• [INSTRUCTIONS TO FOLLOW]:
Before you return the lines below, strip out any images and keep every word as written.

• [AVAILABLE DATA]:
---
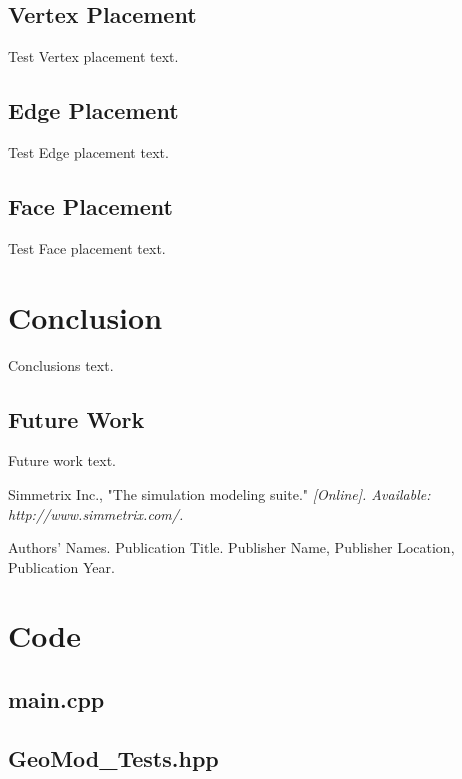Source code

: \documentclass[a4paper, 12pt]{article}
\begin{document}
\subsection{Vertex Placement} \label{subsec:vertexTest}
Test Vertex placement text.

\subsection{Edge Placement} \label{subsec:edgeTest}
Test Edge placement text.

\subsection{Face Placement} \label{subsec:faceTest}
Test Face placement text.

\section{Conclusion} \label{sec:conclusion}
Conclusions text. 

\subsection{Future Work} \label{subsec:future}
Future work text.

\newpage
\begin{thebibliography}{99}

Simmetrix Inc., 
"The simulation modeling suite."
\textit{[Online]. Available: http://www.simmetrix.com/.}


Authors' Names. 
Publication Title.
Publisher Name, Publisher Location, Publication Year.

\end{thebibliography}

\newpage
\appendix
\section{Code} \label{sec:code}

\subsection{main.cpp} \label{subsec:main_cpp}


\subsection{GeoMod\_Tests.hpp} \label{subsec:Tests_hpp}

\end{document}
---
• [TASK OUTPUT]:
Source code

: \documentclass[a4paper, 12pt]{article}
\begin{document}
\subsection{Vertex Placement} \label{subsec:vertexTest}
Test Vertex placement text.

\subsection{Edge Placement} \label{subsec:edgeTest}
Test Edge placement text.

\subsection{Face Placement} \label{subsec:faceTest}
Test Face placement text.

\section{Conclusion} \label{sec:conclusion}
Conclusions text. 

\subsection{Future Work} \label{subsec:future}
Future work text.

\newpage
\begin{thebibliography}{99}

Simmetrix Inc., 
"The simulation modeling suite."
\textit{[Online]. Available: http://www.simmetrix.com/.}


Authors' Names. 
Publication Title.
Publisher Name, Publisher Location, Publication Year.

\end{thebibliography}

\newpage
\appendix
\section{Code} \label{sec:code}

\subsection{main.cpp} \label{subsec:main_cpp}


\subsection{GeoMod\_Tests.hpp} \label{subsec:Tests_hpp}

\end{document}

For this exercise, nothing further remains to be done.